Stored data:
------------------------------------
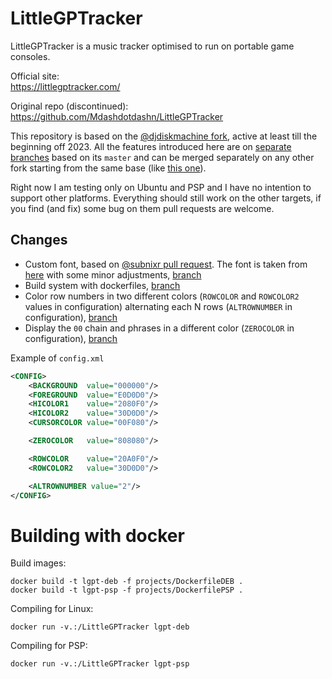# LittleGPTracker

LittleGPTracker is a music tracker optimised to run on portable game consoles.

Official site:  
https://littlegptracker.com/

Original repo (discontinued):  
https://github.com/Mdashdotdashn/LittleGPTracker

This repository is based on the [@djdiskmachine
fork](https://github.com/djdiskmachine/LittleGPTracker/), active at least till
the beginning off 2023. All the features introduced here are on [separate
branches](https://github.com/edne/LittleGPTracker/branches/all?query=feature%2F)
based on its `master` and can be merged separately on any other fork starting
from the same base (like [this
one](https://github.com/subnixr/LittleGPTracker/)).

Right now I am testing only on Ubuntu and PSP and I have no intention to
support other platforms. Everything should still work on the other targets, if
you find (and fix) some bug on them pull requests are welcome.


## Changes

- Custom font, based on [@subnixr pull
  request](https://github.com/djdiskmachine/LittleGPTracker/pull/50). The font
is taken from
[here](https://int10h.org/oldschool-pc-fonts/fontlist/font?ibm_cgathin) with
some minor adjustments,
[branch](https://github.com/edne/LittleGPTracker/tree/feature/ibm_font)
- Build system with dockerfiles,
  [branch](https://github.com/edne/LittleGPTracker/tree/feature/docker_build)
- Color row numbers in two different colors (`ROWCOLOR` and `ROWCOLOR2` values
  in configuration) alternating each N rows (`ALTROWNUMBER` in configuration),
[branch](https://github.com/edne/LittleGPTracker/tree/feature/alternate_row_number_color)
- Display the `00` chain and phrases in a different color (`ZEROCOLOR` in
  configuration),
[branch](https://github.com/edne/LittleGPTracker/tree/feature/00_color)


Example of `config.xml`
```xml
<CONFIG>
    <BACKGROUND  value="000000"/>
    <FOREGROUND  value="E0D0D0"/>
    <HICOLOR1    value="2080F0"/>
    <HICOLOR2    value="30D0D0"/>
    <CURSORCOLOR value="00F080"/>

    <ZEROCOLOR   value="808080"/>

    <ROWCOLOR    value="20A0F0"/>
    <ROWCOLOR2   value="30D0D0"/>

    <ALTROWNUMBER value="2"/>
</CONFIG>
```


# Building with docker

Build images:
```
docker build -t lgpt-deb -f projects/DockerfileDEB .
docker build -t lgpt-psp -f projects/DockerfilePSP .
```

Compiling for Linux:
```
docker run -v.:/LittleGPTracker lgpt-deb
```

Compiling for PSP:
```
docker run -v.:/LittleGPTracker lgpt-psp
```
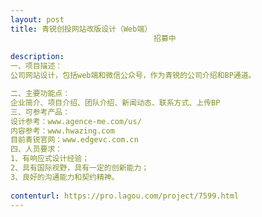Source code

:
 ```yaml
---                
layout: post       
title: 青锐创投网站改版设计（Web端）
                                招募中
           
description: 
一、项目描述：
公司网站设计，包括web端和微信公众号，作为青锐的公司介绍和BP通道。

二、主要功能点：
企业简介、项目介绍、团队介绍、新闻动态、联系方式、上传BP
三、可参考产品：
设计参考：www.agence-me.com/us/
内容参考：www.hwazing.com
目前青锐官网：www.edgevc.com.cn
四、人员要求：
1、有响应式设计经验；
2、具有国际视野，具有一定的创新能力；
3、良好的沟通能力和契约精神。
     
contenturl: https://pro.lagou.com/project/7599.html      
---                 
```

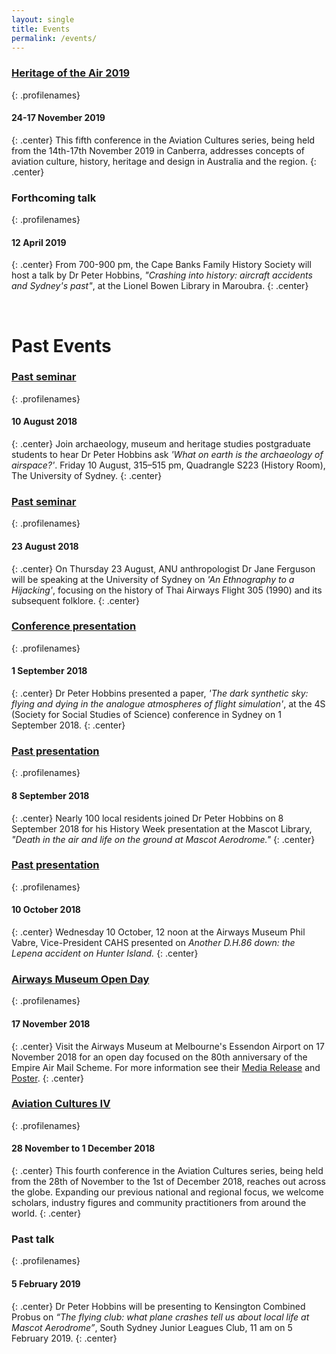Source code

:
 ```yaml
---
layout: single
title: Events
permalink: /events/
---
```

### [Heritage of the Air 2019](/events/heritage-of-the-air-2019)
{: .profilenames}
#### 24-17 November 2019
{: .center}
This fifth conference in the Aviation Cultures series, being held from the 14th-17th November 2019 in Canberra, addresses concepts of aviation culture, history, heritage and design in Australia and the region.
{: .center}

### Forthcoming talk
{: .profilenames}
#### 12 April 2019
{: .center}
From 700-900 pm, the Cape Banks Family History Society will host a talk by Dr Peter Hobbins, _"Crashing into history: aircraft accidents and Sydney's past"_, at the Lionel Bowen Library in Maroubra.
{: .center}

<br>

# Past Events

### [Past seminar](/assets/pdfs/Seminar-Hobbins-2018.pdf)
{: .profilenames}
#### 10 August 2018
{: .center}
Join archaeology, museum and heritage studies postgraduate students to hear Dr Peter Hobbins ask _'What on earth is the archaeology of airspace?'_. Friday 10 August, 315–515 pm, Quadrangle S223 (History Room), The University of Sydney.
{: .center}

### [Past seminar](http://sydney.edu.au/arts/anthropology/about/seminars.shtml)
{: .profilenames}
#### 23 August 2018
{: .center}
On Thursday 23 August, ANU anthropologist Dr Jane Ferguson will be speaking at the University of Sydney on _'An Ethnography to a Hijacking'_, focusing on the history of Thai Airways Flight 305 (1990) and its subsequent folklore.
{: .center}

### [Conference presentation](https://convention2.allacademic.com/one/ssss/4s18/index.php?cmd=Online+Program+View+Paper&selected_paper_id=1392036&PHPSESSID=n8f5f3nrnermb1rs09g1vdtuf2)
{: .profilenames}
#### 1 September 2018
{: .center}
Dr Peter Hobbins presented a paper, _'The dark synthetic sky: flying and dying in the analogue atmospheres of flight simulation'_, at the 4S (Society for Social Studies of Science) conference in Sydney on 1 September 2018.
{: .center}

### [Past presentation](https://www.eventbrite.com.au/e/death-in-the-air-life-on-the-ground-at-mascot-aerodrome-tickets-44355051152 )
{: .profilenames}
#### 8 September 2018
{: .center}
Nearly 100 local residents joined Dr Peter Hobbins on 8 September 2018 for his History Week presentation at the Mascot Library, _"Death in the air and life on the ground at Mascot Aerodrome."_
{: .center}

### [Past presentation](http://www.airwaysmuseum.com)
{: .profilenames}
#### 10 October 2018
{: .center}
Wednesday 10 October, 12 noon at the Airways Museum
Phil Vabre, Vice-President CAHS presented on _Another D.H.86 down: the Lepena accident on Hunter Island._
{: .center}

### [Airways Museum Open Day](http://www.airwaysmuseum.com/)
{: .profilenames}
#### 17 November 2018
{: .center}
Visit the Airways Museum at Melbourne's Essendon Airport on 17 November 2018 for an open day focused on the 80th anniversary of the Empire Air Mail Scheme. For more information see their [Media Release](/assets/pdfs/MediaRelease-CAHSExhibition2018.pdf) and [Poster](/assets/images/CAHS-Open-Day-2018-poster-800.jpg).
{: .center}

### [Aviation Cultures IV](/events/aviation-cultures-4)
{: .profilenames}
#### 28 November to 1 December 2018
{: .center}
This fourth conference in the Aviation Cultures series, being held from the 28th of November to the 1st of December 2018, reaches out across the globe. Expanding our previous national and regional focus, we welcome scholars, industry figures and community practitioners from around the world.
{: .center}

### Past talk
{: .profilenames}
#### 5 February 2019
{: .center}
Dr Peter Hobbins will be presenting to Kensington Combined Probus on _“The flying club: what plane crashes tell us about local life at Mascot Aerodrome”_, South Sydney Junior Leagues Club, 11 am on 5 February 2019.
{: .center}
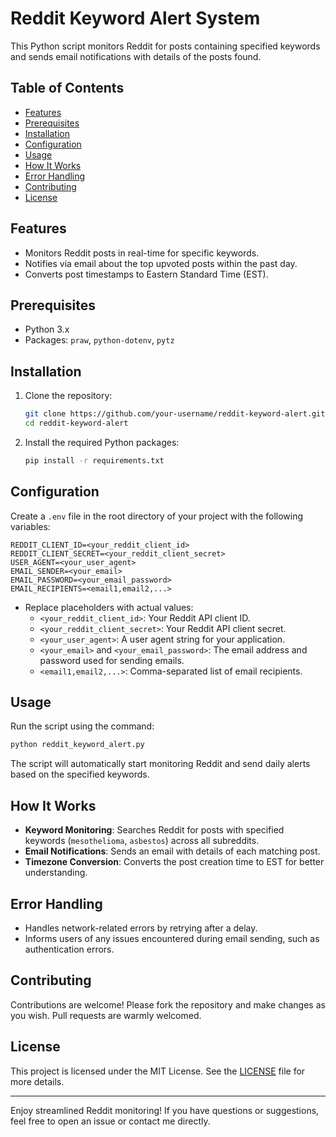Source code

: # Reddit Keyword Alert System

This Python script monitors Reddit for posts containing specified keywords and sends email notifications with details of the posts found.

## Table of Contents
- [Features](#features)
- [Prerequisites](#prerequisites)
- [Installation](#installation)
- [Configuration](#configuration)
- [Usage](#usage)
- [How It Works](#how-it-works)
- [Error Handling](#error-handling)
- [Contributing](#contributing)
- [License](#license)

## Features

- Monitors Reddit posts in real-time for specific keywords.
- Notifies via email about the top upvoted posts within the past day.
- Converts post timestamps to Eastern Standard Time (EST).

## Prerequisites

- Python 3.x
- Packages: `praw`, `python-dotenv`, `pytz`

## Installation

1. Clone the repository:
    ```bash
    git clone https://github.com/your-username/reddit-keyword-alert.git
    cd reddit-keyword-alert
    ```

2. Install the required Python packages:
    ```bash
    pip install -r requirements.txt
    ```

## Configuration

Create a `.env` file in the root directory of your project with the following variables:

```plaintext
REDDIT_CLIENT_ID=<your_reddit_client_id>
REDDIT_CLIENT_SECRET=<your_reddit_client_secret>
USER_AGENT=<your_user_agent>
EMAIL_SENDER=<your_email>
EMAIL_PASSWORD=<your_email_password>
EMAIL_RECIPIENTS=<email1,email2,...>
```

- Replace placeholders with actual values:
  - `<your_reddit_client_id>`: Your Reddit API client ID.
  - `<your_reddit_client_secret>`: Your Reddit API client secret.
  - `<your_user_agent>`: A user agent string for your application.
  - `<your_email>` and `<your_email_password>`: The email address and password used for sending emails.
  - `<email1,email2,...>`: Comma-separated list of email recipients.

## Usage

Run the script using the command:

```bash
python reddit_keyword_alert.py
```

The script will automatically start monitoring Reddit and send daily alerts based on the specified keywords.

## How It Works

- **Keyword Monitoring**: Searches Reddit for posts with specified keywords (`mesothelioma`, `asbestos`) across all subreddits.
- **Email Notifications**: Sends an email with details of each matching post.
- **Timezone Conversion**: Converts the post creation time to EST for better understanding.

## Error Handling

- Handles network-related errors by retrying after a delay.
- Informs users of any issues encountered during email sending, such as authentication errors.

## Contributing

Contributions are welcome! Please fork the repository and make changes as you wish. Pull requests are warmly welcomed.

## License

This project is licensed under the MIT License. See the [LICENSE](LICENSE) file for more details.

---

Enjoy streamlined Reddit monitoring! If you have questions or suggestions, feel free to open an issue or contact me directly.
------------------------------------
* **EXERCISE**: Print, with pictures removed, exactly the lines of the records above from the top through the line containing "one](https://github.com/subnixr/LittleGPTracker/)).".

* **RESPONSE FOR THIS EXERCISE**:
# LittleGPTracker

LittleGPTracker is a music tracker optimised to run on portable game consoles.

Official site:  
https://littlegptracker.com/

Original repo (discontinued):  
https://github.com/Mdashdotdashn/LittleGPTracker

This repository is based on the [@djdiskmachine
fork](https://github.com/djdiskmachine/LittleGPTracker/), active at least till
the beginning off 2023. All the features introduced here are on [separate
branches](https://github.com/edne/LittleGPTracker/branches/all?query=feature%2F)
based on its `master` and can be merged separately on any other fork starting
from the same base (like [this
one](https://github.com/subnixr/LittleGPTracker/)).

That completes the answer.